Which member of?the Bennet family are you? It’s a question inspired by my friend Daisy, who invited me for a walk in an east London park last weekend.
As we strolled under the entrance gates and surveyed the scene in front of us, Daisy sighed heavily. What was the matter, I enquired. She cast her hand across the bleached grass and shirtless men sitting on top of it. “I feel like Lydia Bennet,” she said, before sighing again and lamenting her lack of a love life.
In Pride and Prejudice, Lydia Bennet likes walking to Meryton to gawp at the officers in their regimentals; on Sunday, Daisy and I strolled around the park gazing at men in shorts and white plimsolls. It was nearly the same. “Let’s go this way,” ordered Daisy at one stage, diverting her dog off the path and straight towards the most crowded patch of turf. This was the moment I realised I was less Lydia, more Mary Bennet.
While Daisy glanced from one oiled torso to the next, I stared at my feet and mumbled “Oh look, a parakeet!” when one flew overhead.
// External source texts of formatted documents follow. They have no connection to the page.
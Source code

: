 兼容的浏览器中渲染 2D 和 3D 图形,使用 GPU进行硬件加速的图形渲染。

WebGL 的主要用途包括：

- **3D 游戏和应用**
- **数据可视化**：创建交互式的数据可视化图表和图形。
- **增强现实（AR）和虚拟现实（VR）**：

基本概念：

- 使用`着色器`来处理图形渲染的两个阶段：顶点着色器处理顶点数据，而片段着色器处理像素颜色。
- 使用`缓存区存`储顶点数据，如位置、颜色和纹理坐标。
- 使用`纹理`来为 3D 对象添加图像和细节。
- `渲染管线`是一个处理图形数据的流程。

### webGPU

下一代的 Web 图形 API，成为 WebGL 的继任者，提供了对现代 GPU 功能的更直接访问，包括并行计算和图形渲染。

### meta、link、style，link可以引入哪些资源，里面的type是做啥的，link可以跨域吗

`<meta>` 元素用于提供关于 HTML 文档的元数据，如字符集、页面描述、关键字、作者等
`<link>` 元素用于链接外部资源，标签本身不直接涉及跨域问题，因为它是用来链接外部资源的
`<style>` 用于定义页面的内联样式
The fleshpots of east London were too much for me. Instead, in recent months, I’ve led a quiet, chaste life at home with my books. As the adrenalin levels of Britain surge ahead of the reopening of pubs on Saturday, I feel like Mary facing the Netherfield Ball, panicked at the thought of having to pull on a frock and go out again. Although perhaps there’s a smidgen of Lizzy Bennet in there too, given that I tend to take extremely long walks when the nieces’ wailing about their maths homeschooling penetrates my bedroom door.
Are you a Jane Bennet? She’s heralded as the angel of the story; the sweet, charming, most beautiful member of the tribe, and yet isn’t there something slightly irritating about her? The Janes of this world have spent the past few months Instagramming their perfect bread and perfect children, and they’ve put on lipstick every day but not a single pound of extra biscuit weight. When I quizzed certain family members with this question via email, my mother replied within six minutes insisting that she was Jane. “Slightly passive, letting things waft over her head and not getting worked up, smiling benignly and trying to keep everyone in the family happy” was Mum’s view. Hmm.
My sister then called me to say she wasn’t sure this was absolutely true and there was a touch of Mrs Bennet to this answer, which obviously makes my sister Kitty Bennet, ever so slightly prone to telling tales.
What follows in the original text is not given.